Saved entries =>
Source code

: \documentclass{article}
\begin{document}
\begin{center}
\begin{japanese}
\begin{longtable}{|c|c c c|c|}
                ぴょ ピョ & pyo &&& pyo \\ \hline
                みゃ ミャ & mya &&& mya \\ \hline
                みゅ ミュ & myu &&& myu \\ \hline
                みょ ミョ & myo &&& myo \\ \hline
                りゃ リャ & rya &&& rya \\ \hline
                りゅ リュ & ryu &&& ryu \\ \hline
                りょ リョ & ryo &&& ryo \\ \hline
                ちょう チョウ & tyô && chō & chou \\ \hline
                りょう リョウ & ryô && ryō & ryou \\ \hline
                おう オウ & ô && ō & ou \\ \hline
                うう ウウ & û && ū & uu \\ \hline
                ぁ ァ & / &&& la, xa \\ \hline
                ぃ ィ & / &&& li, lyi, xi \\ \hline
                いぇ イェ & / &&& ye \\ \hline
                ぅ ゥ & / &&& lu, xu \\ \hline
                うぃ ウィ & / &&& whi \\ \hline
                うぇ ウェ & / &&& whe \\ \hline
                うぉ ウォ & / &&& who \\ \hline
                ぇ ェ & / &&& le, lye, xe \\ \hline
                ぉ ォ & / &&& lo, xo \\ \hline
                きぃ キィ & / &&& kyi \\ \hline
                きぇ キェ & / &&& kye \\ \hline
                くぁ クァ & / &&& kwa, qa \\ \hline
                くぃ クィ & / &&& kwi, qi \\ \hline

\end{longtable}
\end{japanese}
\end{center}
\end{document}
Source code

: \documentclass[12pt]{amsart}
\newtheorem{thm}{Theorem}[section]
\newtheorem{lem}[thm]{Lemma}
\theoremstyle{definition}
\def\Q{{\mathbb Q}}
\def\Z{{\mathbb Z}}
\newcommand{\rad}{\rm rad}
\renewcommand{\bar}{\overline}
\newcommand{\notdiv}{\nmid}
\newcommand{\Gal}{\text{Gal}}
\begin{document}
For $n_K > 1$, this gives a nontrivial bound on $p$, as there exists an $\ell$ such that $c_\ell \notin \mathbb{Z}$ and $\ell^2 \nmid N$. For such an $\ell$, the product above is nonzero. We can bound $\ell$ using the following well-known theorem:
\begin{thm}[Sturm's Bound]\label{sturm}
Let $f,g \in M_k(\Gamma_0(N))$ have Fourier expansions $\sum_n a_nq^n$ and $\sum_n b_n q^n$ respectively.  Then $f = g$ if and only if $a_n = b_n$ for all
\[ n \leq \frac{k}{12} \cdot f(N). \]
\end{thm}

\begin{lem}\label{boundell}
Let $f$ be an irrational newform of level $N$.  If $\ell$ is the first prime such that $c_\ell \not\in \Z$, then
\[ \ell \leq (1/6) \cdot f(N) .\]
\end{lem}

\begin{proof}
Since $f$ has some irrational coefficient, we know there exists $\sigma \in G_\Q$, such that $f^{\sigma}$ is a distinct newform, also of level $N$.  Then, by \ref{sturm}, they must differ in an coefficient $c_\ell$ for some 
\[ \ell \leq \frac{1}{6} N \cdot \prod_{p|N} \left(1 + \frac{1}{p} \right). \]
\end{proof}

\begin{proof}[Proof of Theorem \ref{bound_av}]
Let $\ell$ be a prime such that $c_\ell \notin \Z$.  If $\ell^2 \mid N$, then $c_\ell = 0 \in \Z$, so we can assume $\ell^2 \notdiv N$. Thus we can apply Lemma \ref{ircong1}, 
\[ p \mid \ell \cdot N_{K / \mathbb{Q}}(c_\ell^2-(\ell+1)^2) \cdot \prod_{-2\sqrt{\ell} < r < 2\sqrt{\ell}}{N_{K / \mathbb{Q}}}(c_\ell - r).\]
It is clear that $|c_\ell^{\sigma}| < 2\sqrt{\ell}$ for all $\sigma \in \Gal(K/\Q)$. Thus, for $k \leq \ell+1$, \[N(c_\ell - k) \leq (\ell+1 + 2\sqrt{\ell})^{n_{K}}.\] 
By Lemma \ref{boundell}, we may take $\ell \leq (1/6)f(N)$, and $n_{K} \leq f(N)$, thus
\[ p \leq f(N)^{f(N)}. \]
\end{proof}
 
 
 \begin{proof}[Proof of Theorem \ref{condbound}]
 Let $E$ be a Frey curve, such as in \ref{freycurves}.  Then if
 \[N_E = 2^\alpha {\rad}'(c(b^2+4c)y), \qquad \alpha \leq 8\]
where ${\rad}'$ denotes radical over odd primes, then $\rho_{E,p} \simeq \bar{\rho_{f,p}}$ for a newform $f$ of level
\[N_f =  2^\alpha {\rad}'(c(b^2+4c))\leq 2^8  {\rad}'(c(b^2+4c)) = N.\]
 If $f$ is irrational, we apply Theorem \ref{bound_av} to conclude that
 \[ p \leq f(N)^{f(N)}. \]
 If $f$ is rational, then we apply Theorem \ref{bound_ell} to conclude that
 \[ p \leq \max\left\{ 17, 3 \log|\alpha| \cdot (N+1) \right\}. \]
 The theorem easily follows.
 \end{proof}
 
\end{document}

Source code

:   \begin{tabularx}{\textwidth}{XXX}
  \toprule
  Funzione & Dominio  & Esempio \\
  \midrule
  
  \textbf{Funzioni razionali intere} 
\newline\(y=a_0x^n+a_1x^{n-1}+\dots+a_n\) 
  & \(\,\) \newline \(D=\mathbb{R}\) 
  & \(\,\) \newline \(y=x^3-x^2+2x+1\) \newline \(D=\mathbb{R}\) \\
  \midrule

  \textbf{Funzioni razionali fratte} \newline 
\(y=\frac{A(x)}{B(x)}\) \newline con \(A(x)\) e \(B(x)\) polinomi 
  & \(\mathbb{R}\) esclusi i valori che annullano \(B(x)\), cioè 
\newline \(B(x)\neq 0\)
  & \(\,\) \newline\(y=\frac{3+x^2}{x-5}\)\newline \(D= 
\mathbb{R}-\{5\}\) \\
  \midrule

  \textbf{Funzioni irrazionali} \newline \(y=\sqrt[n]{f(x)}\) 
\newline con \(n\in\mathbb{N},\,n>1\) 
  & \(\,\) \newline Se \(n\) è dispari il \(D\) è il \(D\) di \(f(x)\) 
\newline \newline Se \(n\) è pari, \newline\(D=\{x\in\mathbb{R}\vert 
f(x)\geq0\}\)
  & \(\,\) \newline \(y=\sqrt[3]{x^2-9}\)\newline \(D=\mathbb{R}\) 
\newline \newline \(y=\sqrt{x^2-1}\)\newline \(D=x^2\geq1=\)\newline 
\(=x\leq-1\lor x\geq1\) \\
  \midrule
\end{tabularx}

What you have to do => Wherever the string "documentclass" is found in the entries, copy the line it sits in.

Your solution =>
: \documentclass{article}
: \documentclass[12pt]{amsart}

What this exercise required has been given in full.